Assignment: Search the data for the string "without" and gather each line it is in.

------ Input material ------

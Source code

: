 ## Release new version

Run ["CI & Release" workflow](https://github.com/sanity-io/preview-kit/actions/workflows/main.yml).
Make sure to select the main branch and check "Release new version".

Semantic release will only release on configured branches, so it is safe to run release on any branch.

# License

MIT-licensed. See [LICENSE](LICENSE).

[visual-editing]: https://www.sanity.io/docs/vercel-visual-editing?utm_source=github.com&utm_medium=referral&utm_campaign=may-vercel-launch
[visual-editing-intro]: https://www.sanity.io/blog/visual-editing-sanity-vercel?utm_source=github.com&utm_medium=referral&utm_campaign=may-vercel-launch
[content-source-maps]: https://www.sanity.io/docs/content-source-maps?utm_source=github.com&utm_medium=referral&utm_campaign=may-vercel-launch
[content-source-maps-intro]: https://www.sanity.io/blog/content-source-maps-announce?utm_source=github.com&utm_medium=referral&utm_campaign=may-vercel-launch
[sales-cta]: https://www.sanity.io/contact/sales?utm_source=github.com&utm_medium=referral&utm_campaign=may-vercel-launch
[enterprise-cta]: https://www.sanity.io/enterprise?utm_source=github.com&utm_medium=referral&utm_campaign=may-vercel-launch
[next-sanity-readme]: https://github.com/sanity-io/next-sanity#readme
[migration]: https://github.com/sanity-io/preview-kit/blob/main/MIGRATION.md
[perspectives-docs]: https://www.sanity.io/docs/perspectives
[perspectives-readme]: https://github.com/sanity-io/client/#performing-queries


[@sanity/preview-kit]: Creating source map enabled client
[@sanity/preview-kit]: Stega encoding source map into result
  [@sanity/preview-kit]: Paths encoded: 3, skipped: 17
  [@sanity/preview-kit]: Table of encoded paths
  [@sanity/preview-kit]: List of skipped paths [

------
------ Input material ------

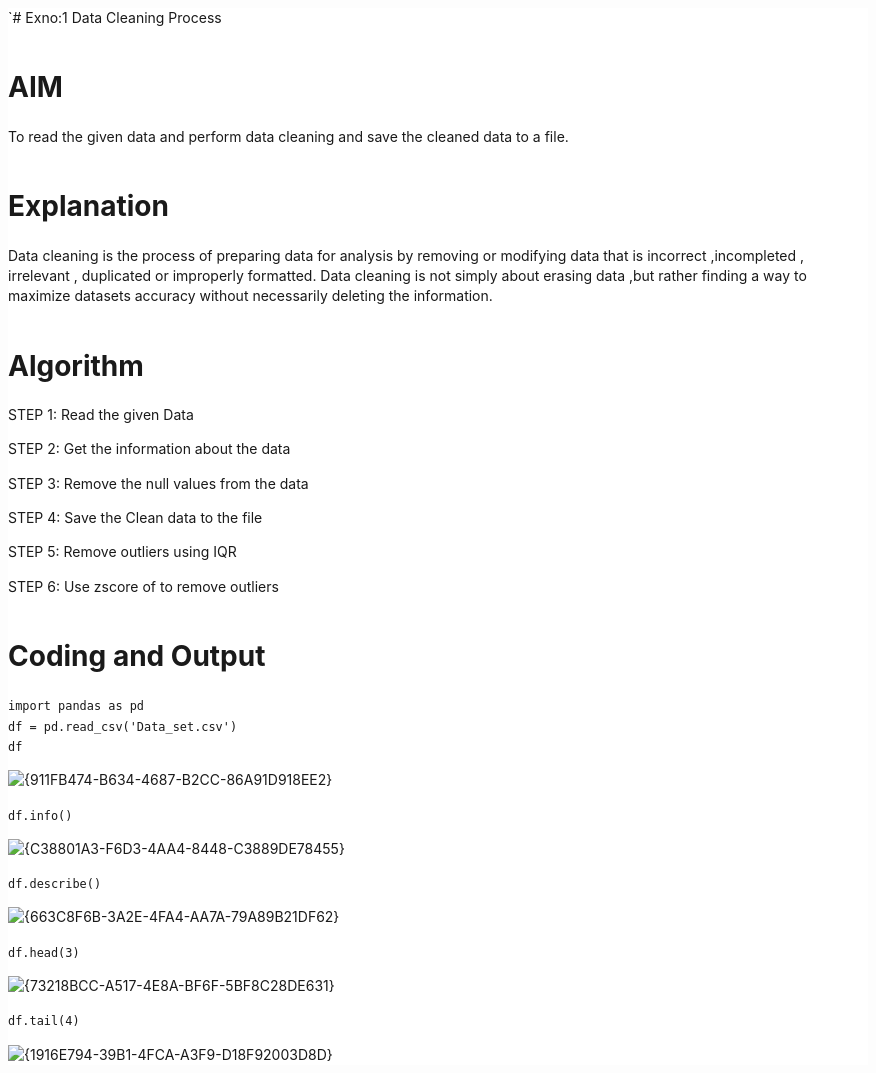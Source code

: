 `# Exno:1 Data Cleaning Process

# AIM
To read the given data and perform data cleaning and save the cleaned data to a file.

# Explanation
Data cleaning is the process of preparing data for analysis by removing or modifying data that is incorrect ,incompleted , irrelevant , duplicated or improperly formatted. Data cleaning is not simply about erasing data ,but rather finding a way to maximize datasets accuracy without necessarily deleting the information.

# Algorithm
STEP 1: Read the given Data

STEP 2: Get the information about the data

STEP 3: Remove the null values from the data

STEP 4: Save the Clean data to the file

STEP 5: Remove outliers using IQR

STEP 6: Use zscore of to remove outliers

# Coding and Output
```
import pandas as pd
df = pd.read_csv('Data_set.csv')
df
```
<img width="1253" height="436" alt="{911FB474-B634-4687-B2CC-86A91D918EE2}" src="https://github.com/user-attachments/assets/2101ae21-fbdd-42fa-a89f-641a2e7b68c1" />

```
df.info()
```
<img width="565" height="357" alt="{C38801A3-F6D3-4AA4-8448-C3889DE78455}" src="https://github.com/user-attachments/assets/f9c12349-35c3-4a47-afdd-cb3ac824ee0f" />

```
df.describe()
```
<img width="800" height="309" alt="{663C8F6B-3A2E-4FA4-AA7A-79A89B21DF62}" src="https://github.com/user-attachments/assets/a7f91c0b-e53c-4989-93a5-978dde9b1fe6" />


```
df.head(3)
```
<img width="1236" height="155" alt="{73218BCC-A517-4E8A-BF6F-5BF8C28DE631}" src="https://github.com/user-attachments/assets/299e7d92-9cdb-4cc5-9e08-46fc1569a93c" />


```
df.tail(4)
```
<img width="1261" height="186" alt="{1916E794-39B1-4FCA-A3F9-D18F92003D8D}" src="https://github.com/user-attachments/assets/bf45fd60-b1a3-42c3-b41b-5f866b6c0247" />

------
------ Input material ------

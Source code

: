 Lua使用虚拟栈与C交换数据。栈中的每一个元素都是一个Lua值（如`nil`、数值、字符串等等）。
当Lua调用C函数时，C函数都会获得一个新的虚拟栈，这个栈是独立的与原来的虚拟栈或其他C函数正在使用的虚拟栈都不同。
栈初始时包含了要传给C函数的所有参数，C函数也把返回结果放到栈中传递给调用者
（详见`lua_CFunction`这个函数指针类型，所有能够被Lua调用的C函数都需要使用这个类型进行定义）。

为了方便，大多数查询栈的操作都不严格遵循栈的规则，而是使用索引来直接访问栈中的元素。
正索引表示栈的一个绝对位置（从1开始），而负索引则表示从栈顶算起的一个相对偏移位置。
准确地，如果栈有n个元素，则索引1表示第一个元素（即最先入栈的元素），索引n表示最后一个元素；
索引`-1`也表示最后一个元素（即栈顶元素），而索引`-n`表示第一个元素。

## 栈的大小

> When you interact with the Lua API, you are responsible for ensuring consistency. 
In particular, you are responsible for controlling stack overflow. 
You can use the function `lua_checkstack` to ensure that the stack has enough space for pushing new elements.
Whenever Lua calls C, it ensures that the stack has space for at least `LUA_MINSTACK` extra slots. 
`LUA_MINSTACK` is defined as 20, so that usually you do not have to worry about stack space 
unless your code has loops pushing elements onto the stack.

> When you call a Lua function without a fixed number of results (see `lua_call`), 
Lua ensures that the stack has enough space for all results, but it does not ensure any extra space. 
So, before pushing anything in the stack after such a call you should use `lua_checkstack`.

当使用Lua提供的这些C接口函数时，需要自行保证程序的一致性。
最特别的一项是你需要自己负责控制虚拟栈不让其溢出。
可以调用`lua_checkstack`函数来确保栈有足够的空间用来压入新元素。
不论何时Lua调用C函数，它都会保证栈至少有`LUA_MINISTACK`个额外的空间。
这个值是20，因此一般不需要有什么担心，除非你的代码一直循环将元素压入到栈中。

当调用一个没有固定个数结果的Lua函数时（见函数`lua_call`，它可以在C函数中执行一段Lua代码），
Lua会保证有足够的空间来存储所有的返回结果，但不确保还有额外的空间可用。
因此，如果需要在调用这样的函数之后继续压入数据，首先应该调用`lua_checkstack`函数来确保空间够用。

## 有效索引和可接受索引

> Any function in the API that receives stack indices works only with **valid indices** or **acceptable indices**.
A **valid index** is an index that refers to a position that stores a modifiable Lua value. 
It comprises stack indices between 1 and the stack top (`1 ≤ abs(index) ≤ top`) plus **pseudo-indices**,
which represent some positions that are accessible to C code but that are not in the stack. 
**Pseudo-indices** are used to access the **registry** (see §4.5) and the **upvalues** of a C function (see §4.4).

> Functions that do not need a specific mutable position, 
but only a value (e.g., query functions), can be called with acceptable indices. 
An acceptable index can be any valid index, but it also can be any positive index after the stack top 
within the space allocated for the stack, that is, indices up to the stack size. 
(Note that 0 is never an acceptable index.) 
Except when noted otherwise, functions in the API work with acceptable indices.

------

Solved exercise:
Data cleaning is the process of preparing data for analysis by removing or modifying data that is incorrect ,incompleted , irrelevant , duplicated or improperly formatted. Data cleaning is not simply about erasing data ,but rather finding a way to maximize datasets accuracy without necessarily deleting the information.
> When you call a Lua function without a fixed number of results (see `lua_call`), 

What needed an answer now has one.